Скоро, однако, стало хуже. Сергей исчез, потом стал звонить, как делал всегда, выходя из запоя. Слушать его затрудненную, но все еще чеканную речь, прореженную шутками и описаниями галлюцинаций, было жутко, но небезнадежно. Я думал, что он заигрался. Что раз ему так страшно, все обойдется, кончится навсегда этот кошмар и начнется другая жизнь.
Поэтому я не поверил, когда он умер. Это — правда, хотя звучит по-дурацки. От известия хотелось отмахнуться, как от неумной сплетни. Оно казалось преувеличенным или перевранным. В голове шли странные торги — пусть в больнице, пусть при смерти, так не бывает.

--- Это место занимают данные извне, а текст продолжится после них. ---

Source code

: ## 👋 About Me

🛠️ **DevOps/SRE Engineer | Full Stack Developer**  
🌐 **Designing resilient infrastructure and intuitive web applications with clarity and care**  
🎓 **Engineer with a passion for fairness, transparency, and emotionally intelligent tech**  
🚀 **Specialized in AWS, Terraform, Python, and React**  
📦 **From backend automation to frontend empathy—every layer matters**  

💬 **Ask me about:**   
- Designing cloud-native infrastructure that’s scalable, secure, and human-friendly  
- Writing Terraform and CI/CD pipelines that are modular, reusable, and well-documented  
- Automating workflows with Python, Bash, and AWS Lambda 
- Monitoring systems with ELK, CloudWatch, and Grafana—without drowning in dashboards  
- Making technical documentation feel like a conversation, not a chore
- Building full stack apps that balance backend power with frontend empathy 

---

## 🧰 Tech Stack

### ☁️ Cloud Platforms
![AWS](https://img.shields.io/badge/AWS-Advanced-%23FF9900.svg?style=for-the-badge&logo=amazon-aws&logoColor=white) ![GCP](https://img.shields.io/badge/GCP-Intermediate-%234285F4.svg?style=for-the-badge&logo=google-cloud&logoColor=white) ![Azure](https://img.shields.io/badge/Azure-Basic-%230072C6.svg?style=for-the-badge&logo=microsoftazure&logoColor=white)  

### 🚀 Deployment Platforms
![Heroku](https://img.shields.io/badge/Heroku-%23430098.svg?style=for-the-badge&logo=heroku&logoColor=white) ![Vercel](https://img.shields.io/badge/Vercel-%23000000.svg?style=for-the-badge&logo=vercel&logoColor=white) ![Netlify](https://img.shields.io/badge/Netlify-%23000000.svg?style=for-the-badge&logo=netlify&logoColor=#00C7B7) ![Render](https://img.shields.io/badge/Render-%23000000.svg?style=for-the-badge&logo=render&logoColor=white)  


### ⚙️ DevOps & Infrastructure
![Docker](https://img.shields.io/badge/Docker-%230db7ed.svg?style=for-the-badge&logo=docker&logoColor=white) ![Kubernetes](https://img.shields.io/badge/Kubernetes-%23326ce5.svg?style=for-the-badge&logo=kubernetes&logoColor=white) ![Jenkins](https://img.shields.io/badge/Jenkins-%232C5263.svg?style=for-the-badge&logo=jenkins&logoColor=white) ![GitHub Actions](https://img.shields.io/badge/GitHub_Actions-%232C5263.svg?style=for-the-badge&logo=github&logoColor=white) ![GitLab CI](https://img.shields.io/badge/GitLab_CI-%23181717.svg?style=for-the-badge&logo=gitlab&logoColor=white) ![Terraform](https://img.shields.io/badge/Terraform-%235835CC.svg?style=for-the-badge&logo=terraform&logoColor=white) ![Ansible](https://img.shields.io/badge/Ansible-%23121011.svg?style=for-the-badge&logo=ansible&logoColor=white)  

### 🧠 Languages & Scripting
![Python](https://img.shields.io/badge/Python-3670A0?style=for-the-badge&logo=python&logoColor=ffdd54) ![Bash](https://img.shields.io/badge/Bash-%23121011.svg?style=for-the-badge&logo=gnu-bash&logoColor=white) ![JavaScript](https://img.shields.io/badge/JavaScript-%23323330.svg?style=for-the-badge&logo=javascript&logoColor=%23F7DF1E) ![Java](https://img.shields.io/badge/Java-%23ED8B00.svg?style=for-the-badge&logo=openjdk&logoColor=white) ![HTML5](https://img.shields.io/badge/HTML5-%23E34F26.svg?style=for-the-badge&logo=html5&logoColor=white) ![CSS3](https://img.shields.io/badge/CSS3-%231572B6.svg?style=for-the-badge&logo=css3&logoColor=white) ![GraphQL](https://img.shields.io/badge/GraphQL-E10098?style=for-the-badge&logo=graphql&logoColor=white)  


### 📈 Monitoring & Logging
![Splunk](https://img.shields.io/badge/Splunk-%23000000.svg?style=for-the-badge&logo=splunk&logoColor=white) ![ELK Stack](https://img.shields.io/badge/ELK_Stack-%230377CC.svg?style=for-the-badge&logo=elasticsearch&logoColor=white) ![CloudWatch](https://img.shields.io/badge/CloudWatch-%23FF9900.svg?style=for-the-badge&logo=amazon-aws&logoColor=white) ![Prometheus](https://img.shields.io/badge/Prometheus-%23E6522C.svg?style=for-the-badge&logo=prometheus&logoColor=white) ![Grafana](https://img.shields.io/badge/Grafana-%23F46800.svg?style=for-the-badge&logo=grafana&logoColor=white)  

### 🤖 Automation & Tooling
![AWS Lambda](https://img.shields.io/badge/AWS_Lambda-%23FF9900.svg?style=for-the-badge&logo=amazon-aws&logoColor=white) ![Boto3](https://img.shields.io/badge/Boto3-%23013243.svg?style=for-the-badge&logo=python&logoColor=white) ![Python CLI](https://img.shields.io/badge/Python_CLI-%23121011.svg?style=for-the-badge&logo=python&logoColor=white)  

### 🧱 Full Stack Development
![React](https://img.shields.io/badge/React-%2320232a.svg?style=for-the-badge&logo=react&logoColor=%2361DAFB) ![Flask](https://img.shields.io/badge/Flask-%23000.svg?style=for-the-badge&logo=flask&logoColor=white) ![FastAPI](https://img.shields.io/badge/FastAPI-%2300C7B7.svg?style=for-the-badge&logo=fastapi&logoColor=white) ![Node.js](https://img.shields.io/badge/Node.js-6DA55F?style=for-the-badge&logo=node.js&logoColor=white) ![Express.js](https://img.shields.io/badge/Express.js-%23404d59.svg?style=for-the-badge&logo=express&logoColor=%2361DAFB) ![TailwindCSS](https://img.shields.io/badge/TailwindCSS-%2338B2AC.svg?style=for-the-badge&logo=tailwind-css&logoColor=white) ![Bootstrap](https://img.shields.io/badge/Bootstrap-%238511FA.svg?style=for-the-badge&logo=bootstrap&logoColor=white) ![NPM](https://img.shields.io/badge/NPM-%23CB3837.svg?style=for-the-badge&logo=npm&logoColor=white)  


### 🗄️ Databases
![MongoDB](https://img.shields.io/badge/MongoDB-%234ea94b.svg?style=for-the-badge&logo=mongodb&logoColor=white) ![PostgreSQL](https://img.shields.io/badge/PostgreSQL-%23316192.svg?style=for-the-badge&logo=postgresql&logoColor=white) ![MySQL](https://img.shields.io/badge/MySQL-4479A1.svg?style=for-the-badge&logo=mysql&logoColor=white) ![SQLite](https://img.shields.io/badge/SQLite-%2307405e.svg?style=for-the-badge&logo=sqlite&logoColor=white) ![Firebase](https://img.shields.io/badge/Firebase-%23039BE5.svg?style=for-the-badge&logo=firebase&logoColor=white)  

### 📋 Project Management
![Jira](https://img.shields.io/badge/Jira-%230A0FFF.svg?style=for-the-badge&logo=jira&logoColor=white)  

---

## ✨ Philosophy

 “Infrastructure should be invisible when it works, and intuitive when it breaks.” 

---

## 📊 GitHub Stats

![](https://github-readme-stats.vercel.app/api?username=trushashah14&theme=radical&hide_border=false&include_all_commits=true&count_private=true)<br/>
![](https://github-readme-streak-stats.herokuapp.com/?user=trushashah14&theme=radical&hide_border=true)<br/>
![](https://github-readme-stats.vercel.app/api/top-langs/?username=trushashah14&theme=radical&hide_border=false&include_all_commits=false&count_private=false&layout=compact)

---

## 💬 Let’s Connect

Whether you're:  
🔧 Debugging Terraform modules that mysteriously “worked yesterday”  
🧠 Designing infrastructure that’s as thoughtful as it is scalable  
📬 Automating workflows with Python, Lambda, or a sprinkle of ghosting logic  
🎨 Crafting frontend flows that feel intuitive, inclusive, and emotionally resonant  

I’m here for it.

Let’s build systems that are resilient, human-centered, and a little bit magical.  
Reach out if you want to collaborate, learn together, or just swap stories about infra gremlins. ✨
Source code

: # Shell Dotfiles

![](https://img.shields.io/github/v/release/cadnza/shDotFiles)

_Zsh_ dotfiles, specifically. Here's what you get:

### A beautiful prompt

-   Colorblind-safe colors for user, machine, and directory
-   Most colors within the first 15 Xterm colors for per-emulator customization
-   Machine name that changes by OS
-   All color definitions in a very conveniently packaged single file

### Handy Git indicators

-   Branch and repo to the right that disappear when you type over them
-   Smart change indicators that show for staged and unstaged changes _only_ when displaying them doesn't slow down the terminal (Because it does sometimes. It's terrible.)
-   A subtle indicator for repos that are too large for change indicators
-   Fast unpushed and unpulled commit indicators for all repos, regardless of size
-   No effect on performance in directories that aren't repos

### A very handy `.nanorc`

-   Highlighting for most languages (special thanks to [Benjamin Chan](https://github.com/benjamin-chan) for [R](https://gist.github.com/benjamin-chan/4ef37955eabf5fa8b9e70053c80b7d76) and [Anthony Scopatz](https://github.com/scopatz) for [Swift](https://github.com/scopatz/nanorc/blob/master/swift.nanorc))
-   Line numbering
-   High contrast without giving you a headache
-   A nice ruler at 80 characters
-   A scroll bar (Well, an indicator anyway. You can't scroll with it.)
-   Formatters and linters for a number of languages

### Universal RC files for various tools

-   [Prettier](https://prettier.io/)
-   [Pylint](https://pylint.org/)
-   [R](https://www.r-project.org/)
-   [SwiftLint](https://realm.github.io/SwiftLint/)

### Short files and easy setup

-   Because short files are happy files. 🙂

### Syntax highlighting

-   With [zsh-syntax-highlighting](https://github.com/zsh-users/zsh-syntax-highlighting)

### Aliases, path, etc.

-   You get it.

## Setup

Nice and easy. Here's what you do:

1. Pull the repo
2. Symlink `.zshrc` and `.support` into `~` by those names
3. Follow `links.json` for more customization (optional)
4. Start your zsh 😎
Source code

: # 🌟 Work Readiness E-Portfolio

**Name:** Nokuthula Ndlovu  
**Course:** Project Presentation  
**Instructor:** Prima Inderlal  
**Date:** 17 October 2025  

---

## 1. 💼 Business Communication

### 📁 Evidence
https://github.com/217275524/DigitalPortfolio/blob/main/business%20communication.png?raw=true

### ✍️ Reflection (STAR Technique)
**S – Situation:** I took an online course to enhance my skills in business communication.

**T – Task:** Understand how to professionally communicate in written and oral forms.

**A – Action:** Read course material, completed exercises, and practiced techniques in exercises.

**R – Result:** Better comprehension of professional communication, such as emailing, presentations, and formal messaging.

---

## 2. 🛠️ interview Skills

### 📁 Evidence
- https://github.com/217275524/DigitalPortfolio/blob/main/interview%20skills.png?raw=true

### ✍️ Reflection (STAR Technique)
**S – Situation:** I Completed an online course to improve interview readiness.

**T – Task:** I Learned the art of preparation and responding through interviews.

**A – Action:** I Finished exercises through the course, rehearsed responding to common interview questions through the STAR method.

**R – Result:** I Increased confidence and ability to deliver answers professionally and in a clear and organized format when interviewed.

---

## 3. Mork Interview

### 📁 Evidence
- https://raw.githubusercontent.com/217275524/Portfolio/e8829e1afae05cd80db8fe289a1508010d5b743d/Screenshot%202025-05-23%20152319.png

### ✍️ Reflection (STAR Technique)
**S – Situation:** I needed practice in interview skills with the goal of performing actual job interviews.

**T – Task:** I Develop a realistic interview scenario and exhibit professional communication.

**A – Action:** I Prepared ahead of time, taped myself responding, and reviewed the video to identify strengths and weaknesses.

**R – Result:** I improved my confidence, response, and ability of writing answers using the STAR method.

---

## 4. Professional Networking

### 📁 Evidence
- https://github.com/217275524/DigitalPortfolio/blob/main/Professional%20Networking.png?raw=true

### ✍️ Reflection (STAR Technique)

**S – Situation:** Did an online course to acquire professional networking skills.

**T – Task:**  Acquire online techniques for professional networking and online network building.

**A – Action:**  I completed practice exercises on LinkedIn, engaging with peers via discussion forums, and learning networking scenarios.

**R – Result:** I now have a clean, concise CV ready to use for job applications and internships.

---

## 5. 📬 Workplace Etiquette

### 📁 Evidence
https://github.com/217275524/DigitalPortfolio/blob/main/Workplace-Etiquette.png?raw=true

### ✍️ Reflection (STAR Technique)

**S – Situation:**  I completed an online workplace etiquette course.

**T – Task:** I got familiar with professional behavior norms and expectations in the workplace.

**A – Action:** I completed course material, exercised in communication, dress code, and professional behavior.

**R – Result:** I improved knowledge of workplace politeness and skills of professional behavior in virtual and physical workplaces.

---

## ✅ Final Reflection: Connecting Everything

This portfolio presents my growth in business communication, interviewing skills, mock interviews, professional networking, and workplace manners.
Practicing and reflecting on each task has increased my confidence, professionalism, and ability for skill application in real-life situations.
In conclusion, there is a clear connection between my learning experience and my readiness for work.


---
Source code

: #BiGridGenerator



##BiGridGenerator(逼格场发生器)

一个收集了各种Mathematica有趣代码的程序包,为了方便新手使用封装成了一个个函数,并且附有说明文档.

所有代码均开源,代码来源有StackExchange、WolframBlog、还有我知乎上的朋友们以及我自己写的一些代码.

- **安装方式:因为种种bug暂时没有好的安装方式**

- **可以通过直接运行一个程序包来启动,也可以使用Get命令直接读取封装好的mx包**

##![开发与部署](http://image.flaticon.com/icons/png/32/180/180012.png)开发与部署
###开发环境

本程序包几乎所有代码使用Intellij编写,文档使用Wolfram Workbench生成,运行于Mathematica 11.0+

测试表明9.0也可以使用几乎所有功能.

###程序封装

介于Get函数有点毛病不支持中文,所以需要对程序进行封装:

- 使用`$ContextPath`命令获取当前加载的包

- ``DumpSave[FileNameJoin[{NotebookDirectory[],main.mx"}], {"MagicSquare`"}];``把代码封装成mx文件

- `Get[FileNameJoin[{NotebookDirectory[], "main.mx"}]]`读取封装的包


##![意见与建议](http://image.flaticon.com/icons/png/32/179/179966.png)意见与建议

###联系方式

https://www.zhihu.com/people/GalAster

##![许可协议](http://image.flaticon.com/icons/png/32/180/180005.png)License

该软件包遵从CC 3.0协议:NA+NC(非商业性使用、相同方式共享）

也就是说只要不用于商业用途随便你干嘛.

Но так было, и об этом стыдно вспоминать, потому что больше скорби я испытывал зверскую — до слез — обиду за то, что он умер. Много лет мне казалось, что я никогда не прощу ее Сергею.
Похороны с ним не вязались. Слишком короткий гроб. Галстук, которых он никогда не носил. Смуглое армянское лицо. А потом пошел дождь. Такого я не видел никогда, будто наклонили небо. В одну секунду промокла одежда — до трусов, до денег в кармане.
Я никогда не нес гроб и не знал, что он такой тяжелый. Уже перед самой могилой туча ушла, но стало скользко. Ступая по узкой доске, уложенной в вязкую глину, я чуть не угодил раньше него в размокшую яму. Она была такой большой, что гроб в ней казался почти незаметным.
Эпилог
Со дня его смерти прошло почти треть века, но ничего не изменилось. Довлатова по-прежнему любят все — от водопроводчика до академика, от левых до правых, от незатейливых поклонников до изощренных книжников. С тучных лет перестройки, вместе с которой Сергей возвращался в литературу метрополии, осталось не так уж много имен. Кумиры гласности, ради книг которых мечтали свести леса и рощи, остались в старых подписках толстых журналов. Но тонкие довлатовские книжки так и стоят не памятником эпохи, а живым чтением. Как написал Бродский, эти книги нельзя не прочесть за один присест. Говорят, что вернувшийся в Россию Солженицын спросил, что тут без него появилось хорошего. Ему принесли первый том Довлатова, потом — второй, наконец — третий. И это при том, что в Америке Солженицын Довлатова не замечал, как, впрочем, и всю нашу Третью волну.
Сегодня тайну непреходящего успеха Довлатова ищут многие. Снимают фильмы, пишут статьи, устраивают конференции и фестивали. Но мне кажется, что секрет его письма лежит на поверхности, где, словно в хорошем детективе, его труднее всего заметить. Как мастер прозы Сергей создал благородно сдержанную манеру, скрытно контрастирующую с безалаберным, ущербным, но безмерно обаятельным авторским персонажем.
С этим инструментом Довлатов вошел в отечественную словесность, избегая, в отличие от его многих питерских соратников, авангардного скандала. Сергей ведь никогда не хотел изменить русскую литературу, ему было достаточно оставить в ней след. По своей природе Довлатов не революционер, а хранитель. Ему всегда казалось главным вписаться в нашу классику. Что он и сделал.